Every line of the entries with the word "pull" in it should be shown.
*** Opening RECORDS FOR THIS TASK ***
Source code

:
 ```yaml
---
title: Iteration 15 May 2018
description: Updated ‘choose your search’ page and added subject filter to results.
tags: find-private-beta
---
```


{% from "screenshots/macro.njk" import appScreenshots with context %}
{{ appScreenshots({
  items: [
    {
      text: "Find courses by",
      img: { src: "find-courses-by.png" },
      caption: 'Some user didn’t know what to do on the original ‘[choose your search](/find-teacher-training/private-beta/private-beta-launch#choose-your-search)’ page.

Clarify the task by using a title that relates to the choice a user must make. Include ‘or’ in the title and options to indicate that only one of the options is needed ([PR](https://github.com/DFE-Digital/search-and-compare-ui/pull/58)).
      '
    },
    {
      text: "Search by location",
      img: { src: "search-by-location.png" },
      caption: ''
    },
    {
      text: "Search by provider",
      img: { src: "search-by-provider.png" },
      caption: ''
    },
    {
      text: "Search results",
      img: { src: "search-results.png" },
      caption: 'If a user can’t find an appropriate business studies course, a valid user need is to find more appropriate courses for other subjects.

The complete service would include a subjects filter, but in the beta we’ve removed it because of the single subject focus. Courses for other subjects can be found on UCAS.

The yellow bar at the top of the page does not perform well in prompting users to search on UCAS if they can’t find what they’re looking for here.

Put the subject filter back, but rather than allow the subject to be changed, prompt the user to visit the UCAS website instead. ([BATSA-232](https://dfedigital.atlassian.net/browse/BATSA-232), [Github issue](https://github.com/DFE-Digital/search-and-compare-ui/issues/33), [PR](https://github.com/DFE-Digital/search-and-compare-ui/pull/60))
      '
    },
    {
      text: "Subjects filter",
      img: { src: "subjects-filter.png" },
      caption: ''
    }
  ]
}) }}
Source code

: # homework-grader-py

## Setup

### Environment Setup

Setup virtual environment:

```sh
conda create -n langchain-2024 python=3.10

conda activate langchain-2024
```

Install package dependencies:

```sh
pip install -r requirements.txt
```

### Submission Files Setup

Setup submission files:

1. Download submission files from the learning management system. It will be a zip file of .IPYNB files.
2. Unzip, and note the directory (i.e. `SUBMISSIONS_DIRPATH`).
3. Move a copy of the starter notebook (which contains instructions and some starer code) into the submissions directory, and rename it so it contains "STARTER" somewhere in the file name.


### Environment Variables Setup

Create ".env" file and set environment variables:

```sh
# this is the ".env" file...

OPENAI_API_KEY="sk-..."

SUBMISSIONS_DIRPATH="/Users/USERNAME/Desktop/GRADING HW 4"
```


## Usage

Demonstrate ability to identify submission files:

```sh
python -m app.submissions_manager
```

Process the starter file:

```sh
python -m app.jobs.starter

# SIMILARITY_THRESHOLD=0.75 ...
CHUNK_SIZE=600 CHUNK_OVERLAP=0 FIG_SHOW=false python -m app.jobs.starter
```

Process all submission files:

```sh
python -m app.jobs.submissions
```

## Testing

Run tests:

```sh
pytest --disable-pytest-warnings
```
*** Closing RECORDS FOR THIS TASK ***
OUTPUT FOR THIS TASK:
Clarify the task by using a title that relates to the choice a user must make. Include ‘or’ in the title and options to indicate that only one of the options is needed ([PR](https://github.com/DFE-Digital/search-and-compare-ui/pull/58)).
Put the subject filter back, but rather than allow the subject to be changed, prompt the user to visit the UCAS website instead. ([BATSA-232](https://dfedigital.atlassian.net/browse/BATSA-232), [Github issue](https://github.com/DFE-Digital/search-and-compare-ui/issues/33), [PR](https://github.com/DFE-Digital/search-and-compare-ui/pull/60))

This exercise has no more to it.